# Crashspot — Week 1 Starter Notebook


1. Verifying Python environment.
2. Installing/confirming the required libraries.
3. Creating a clean project folder structure.
4. Loading accident and road datasets.
5. Checking and aligning CRS (coordinate reference systems).
6. Making **first quick plots** with GeoPandas/Matplotlib.
7. Building a **simple interactive web map** with Folium.
8. Exporting GeoJSON for the web, and saving outputs.




## 1) Environment Check
- Importing required libraries and prints helpful info.

In [1]:
import sys

print("Python version:", sys.version)
print("Environment OK — now checking imports...")

missing = []
def try_import(name, import_as=None):
    try:
        mod = __import__(name) if import_as is None else __import__(import_as)
        print(f"✔ {name} imported")
    except Exception as e:
        print(f"✖ Could not import {name}: {e}")
        missing.append(name)

try_import("pandas")
try_import("numpy")
try_import("matplotlib")
try:
    import matplotlib.pyplot as plt
    print("✔ matplotlib.pyplot imported")
except Exception as e:
    print("✖ Could not import matplotlib.pyplot:", e); missing.append("matplotlib")

try_import("geopandas")
try_import("shapely")
try_import("rasterio")
try_import("folium")
try_import("sklearn", import_as="sklearn")

if missing:
    print("\nSome packages are missing. Inside your activated environment, run:")
    print("  pip install " + " ".join(missing))
else:
    print("\nAll required packages imported successfully!")

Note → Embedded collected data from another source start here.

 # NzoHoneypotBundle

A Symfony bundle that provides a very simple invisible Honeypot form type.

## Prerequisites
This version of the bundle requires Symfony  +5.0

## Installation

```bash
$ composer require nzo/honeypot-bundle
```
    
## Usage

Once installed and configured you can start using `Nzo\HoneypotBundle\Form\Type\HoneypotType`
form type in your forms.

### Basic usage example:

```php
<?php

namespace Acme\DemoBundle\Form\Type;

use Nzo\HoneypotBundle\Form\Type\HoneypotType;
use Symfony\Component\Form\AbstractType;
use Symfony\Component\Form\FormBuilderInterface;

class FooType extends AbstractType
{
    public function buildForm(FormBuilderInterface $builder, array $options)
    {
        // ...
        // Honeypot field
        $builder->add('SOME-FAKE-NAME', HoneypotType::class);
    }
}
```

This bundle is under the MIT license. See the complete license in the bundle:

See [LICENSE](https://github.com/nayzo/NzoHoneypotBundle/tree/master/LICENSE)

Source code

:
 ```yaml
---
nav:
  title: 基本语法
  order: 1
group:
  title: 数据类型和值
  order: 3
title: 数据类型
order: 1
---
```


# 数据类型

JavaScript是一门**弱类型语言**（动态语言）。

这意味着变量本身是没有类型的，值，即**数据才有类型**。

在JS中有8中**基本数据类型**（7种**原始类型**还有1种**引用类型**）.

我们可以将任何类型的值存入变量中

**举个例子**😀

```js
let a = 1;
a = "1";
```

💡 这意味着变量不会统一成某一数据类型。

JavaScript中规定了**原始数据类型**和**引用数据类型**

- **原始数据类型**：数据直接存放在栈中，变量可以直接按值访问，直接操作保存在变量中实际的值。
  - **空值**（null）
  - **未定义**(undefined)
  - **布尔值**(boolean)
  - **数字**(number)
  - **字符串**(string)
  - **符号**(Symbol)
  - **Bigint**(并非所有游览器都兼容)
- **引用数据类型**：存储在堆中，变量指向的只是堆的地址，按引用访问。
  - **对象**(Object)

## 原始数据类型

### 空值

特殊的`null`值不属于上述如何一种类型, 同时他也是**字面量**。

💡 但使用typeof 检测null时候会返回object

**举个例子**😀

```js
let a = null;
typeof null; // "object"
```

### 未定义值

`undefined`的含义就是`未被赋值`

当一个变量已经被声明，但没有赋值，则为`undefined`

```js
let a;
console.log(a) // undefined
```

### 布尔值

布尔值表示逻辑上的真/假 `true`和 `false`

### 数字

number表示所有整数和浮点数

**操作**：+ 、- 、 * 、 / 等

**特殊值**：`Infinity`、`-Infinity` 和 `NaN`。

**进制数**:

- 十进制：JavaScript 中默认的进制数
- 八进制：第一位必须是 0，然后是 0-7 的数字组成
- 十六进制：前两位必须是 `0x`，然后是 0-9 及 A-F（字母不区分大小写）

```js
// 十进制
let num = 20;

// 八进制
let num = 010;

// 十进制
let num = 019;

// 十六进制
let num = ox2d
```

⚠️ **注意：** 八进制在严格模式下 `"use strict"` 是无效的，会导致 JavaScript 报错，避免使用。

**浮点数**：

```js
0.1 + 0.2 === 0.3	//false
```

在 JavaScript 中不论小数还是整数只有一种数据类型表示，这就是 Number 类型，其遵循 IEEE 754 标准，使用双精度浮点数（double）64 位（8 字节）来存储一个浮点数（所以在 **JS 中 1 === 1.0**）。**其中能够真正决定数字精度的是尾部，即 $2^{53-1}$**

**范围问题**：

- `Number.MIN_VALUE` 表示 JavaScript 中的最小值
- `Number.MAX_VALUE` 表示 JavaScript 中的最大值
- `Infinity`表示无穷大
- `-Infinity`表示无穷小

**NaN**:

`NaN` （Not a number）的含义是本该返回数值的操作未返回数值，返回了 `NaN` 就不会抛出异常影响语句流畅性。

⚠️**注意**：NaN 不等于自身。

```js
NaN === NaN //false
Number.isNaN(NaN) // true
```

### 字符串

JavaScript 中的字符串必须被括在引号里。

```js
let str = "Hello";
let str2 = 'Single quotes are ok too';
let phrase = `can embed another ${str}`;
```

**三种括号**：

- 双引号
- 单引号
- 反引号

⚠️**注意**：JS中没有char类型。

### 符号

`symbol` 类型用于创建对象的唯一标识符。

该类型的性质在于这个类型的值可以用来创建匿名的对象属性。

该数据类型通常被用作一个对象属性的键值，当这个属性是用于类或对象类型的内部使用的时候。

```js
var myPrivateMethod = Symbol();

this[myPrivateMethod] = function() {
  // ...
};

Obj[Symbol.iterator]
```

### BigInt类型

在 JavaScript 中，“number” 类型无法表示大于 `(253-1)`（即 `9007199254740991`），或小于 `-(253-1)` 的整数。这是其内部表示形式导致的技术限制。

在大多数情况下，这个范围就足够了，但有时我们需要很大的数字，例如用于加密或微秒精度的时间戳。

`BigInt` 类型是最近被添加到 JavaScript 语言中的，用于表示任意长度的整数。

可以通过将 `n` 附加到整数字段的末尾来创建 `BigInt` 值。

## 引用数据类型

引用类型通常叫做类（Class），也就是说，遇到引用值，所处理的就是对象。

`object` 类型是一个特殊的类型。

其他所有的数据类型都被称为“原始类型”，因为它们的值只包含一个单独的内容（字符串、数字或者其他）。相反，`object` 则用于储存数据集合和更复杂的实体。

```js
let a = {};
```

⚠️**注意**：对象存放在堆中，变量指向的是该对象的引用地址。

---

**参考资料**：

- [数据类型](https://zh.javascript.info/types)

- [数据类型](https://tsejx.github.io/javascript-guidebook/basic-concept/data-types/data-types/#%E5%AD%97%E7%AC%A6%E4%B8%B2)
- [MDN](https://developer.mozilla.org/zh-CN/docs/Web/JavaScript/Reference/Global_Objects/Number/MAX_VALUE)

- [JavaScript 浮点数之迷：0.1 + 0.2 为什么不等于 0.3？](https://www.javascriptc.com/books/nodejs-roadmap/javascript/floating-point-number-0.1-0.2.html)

Python version: 3.12.7 | packaged by Anaconda, Inc. | (main, Oct  4 2024, 08:22:19) [Clang 14.0.6 ]
Environment OK — now checking imports...
✔ pandas imported
✔ numpy imported
✔ matplotlib imported
✔ matplotlib.pyplot imported
✔ geopandas imported
✔ shapely imported
✔ rasterio imported
✔ folium imported
✔ sklearn imported

All required packages imported successfully!


## 2) Create Project Folders
- Creating a recommended structure in the **current working directory**.


In [8]:
from pathlib import Path

PROJECT_ROOT = Path.cwd().parent
for p in [
    PROJECT_ROOT,
    PROJECT_ROOT / "data_raw",
    PROJECT_ROOT / "data_clean",
    PROJECT_ROOT / "outputs" / "maps",
    PROJECT_ROOT / "outputs" / "figures",
    PROJECT_ROOT / "scripts",
    PROJECT_ROOT / "docs",
]:
    p.mkdir(parents=True, exist_ok=True)
    print("Created/exists:", p)

print("\nProject root is:", PROJECT_ROOT.resolve())


Created/exists: /Users/himalranabhat/Desktop/Crashspot
Created/exists: /Users/himalranabhat/Desktop/Crashspot/data_raw
Created/exists: /Users/himalranabhat/Desktop/Crashspot/data_clean
Created/exists: /Users/himalranabhat/Desktop/Crashspot/outputs/maps
Created/exists: /Users/himalranabhat/Desktop/Crashspot/outputs/figures
Created/exists: /Users/himalranabhat/Desktop/Crashspot/scripts
Created/exists: /Users/himalranabhat/Desktop/Crashspot/docs

Project root is: /Users/himalranabhat/Desktop/Crashspot


## 3) Putting Data in `data_raw/`

- `data_raw/accidents.csv` (or `.shp`, `.gpkg`)
- `data_raw/roads_osm.gpkg` (or `.shp`)


## 4) Load Data (Accidents & Roads)
- Loading common formats.


In [9]:
import pandas as pd
import geopandas as gpd
from shapely.geometry import Point

# Paths to your downloaded FARS files
acc_2022_path = PROJECT_ROOT / "data_raw" / "accident_2022.csv"
acc_2023_path = PROJECT_ROOT / "data_raw" / "accident_2023.csv"

# Load both years
acc_2022 = pd.read_csv(acc_2022_path)
acc_2023 = pd.read_csv(acc_2023_path)

# Add year column
acc_2022["YEAR"] = 2022
acc_2023["YEAR"] = 2023

# Combine
acc_all = pd.concat([acc_2022, acc_2023])
print("Total crashes (2022+2023):", len(acc_all))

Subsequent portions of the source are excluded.